PROBLEM REQUIREMENTS
Only the lines below starting at the one that contains "Поток - ДПО" and ending at the one that contains "В результате обучения" are to be reproduced, exactly and with both ends kept.

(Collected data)
□ □ □ □ □ □ □

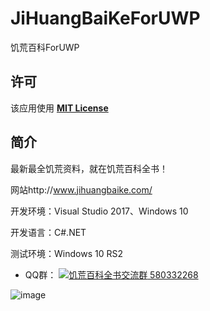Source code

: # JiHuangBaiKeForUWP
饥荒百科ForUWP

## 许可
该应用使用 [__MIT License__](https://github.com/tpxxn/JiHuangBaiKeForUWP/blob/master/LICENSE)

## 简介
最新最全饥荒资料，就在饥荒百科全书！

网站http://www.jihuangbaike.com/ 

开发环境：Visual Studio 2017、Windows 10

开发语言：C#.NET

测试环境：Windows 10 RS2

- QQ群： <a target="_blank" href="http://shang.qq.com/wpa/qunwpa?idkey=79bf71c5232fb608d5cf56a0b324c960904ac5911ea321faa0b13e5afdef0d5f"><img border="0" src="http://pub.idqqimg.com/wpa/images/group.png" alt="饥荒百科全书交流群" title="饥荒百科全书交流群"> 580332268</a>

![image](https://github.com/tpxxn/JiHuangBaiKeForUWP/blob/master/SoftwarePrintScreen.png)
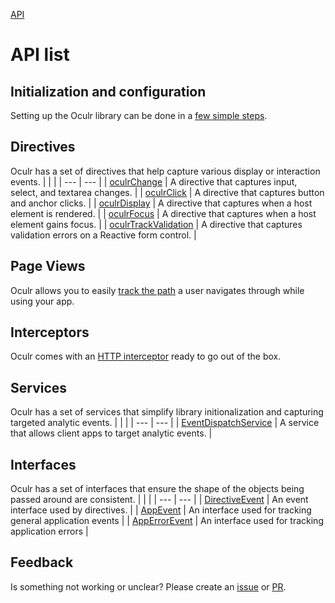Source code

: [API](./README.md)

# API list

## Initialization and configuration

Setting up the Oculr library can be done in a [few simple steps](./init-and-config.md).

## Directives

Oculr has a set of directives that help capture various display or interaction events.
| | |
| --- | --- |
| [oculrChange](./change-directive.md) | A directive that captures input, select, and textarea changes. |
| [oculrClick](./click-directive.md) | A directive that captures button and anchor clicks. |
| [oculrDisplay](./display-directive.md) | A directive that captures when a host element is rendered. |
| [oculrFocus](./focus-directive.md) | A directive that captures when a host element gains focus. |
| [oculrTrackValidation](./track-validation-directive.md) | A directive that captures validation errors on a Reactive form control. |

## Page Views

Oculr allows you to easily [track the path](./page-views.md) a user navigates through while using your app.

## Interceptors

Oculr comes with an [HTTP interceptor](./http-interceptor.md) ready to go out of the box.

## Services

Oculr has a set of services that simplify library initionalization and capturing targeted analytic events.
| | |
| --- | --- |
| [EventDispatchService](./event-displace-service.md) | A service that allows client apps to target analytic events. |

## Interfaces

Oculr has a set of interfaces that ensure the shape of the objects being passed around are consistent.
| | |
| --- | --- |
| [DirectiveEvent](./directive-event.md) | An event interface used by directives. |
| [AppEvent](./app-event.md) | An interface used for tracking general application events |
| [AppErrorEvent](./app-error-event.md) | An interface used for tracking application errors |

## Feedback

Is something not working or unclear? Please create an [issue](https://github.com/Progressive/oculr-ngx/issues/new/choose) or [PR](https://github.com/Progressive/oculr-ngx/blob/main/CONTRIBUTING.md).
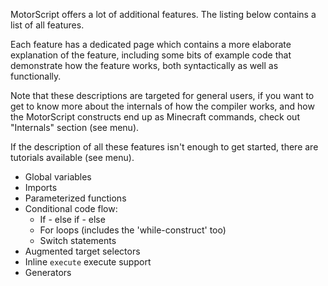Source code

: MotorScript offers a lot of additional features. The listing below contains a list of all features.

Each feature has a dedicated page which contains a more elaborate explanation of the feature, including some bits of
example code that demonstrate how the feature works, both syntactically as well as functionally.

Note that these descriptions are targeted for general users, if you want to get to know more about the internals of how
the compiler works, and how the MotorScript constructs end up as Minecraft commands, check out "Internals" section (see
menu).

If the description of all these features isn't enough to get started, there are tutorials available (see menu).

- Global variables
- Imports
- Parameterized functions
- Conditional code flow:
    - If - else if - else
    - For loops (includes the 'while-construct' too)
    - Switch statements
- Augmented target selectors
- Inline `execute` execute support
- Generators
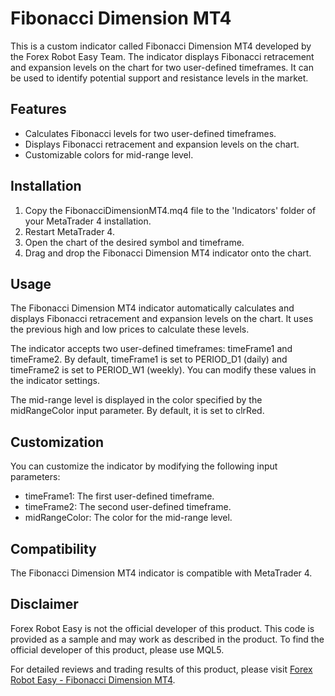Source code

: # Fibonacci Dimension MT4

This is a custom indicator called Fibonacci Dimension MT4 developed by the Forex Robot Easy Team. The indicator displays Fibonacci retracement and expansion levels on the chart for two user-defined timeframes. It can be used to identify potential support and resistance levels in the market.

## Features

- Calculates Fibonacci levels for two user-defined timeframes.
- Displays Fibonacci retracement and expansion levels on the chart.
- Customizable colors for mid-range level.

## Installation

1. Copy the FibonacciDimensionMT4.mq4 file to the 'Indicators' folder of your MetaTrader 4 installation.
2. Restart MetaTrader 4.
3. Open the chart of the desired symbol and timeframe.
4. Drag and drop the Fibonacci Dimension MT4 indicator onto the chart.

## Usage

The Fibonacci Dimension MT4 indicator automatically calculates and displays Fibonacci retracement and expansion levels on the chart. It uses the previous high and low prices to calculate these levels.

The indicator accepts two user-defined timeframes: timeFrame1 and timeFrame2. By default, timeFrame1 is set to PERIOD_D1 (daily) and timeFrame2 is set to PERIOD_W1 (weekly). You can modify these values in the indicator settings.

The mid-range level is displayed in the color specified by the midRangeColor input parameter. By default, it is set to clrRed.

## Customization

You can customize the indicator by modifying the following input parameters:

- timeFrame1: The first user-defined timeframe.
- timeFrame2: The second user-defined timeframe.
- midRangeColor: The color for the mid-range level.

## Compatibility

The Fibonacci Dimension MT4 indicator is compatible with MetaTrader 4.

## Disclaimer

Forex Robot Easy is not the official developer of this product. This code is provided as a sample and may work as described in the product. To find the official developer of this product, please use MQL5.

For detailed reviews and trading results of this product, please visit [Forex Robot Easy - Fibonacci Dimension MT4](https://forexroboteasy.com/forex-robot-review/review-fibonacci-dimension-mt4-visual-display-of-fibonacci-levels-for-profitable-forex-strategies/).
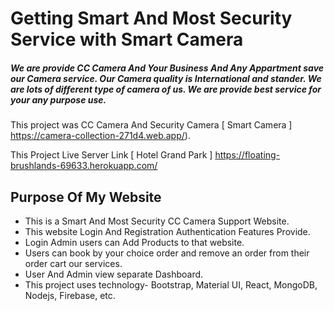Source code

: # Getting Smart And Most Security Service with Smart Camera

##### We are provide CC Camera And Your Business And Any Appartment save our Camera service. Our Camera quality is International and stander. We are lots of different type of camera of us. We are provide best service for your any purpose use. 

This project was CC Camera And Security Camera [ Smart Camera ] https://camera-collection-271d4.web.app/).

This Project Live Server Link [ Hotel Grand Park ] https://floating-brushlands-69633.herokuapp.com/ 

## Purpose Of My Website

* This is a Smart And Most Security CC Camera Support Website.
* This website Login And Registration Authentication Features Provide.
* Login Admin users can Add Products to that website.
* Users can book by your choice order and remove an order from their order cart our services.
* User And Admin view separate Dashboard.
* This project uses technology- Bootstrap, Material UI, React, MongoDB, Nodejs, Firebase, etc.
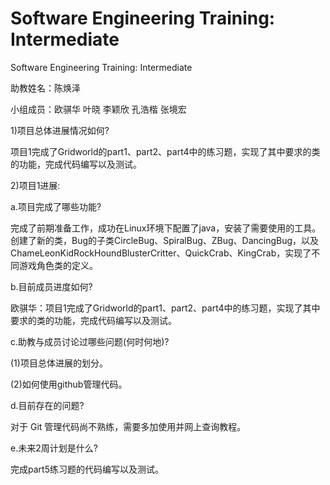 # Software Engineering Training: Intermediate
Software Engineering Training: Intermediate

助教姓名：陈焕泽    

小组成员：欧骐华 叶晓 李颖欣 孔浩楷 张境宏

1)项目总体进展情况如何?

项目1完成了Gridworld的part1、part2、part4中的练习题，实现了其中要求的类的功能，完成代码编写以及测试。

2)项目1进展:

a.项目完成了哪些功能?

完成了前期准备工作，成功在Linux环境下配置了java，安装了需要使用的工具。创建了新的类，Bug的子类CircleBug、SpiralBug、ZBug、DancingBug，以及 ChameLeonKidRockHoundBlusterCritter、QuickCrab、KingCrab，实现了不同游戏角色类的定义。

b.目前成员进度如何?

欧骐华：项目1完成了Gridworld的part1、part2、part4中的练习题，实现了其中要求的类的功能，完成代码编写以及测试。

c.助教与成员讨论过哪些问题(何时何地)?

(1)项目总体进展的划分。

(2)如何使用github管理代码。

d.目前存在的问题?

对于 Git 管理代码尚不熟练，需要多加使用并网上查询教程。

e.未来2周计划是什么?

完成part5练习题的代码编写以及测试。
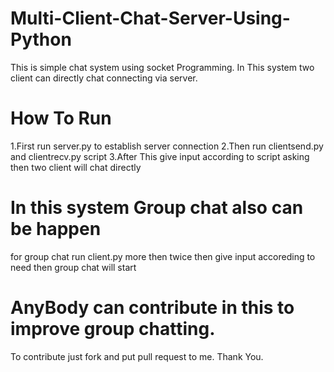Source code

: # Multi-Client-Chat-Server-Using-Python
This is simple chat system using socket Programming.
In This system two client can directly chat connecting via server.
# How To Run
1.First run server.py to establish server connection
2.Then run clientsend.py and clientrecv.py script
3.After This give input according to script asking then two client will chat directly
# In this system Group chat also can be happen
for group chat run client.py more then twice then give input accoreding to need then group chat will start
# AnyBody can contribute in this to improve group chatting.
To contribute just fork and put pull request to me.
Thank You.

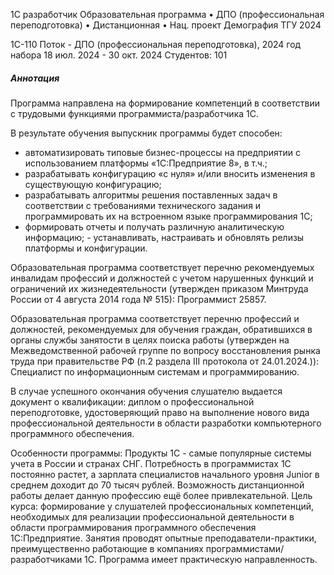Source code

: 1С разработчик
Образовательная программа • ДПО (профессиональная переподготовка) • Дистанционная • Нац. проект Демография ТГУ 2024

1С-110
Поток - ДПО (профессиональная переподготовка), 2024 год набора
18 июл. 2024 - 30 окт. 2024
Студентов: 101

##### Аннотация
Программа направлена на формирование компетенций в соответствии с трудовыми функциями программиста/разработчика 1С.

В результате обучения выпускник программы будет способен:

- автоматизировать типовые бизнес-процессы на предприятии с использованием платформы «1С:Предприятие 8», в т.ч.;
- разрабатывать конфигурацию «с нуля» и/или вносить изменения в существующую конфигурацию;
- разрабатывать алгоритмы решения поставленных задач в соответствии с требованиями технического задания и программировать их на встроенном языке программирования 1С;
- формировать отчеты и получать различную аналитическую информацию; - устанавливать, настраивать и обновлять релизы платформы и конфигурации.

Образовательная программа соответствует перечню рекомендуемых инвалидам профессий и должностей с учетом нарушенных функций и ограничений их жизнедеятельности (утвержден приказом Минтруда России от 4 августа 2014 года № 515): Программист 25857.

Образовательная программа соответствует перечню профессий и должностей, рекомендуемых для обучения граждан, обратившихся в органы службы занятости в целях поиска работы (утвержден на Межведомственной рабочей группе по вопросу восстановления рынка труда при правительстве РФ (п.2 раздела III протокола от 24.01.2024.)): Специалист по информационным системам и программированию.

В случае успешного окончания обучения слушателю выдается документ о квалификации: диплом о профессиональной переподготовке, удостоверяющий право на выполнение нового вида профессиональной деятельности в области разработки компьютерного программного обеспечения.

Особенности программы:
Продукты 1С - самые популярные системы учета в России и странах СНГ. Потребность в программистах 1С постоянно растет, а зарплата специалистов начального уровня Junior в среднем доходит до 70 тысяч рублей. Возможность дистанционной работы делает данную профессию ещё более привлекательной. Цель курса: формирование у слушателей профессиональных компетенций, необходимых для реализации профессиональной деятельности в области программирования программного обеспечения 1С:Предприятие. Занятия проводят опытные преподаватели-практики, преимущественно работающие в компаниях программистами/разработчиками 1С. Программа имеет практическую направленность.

□ □ □ □ □ □ □

EXERCISE OUTPUT
Поток - ДПО (профессиональная переподготовка), 2024 год набора
18 июл. 2024 - 30 окт. 2024
Студентов: 101

##### Аннотация
Программа направлена на формирование компетенций в соответствии с трудовыми функциями программиста/разработчика 1С.

В результате обучения выпускник программы будет способен:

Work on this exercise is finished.